Write the data out again exactly, dropping any images it holds.

START Supplied information

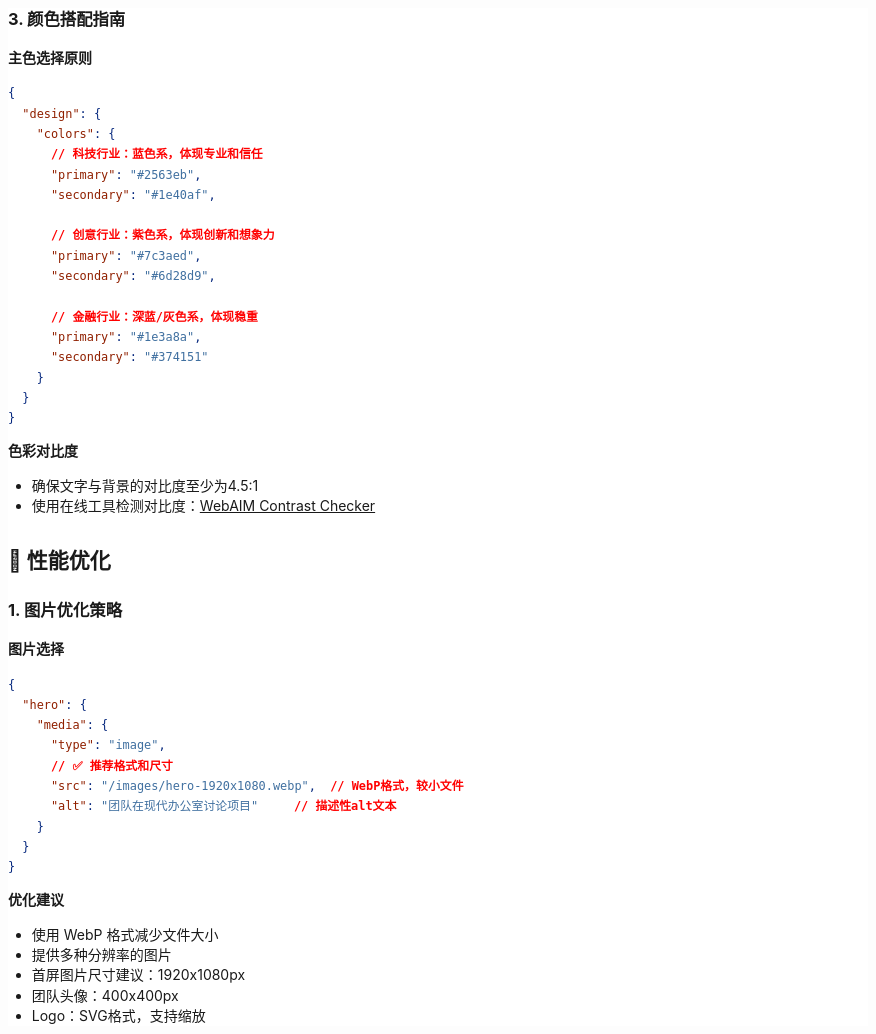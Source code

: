### 3. 颜色搭配指南

**主色选择原则**
```json
{
  "design": {
    "colors": {
      // 科技行业：蓝色系，体现专业和信任
      "primary": "#2563eb",
      "secondary": "#1e40af",
      
      // 创意行业：紫色系，体现创新和想象力
      "primary": "#7c3aed", 
      "secondary": "#6d28d9",
      
      // 金融行业：深蓝/灰色系，体现稳重
      "primary": "#1e3a8a",
      "secondary": "#374151"
    }
  }
}
```

**色彩对比度**
- 确保文字与背景的对比度至少为4.5:1
- 使用在线工具检测对比度：[WebAIM Contrast Checker](https://webaim.org/resources/contrastchecker/)

## 🚀 性能优化

### 1. 图片优化策略

**图片选择**
```json
{
  "hero": {
    "media": {
      "type": "image",
      // ✅ 推荐格式和尺寸
      "src": "/images/hero-1920x1080.webp",  // WebP格式，较小文件
      "alt": "团队在现代办公室讨论项目"     // 描述性alt文本
    }
  }
}
```

**优化建议**
- 使用 WebP 格式减少文件大小
- 提供多种分辨率的图片
- 首屏图片尺寸建议：1920x1080px
- 团队头像：400x400px
- Logo：SVG格式，支持缩放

END Supplied information

**Written solution:**
Source code

:### 3. 颜色搭配指南

**主色选择原则**
```json
{
  "design": {
    "colors": {
      // 科技行业：蓝色系，体现专业和信任
      "primary": "#2563eb",
      "secondary": "#1e40af",
      
      // 创意行业：紫色系，体现创新和想象力
      "primary": "#7c3aed", 
      "secondary": "#6d28d9",
      
      // 金融行业：深蓝/灰色系，体现稳重
      "primary": "#1e3a8a",
      "secondary": "#374151"
    }
  }
}
```

**色彩对比度**
- 确保文字与背景的对比度至少为4.5:1
- 使用在线工具检测对比度：[WebAIM Contrast Checker](https://webaim.org/resources/contrastchecker/)

## 🚀 性能优化

### 1. 图片优化策略

**图片选择**
```json
{
  "hero": {
    "media": {
      "type": "image",
      // ✅ 推荐格式和尺寸
      "src": "/images/hero-1920x1080.webp",  // WebP格式，较小文件
      "alt": "团队在现代办公室讨论项目"     // 描述性alt文本
    }
  }
}
```

**优化建议**
- 使用 WebP 格式减少文件大小
- 提供多种分辨率的图片
- 首屏图片尺寸建议：1920x1080px
- 团队头像：400x400px
- Logo：SVG格式，支持缩放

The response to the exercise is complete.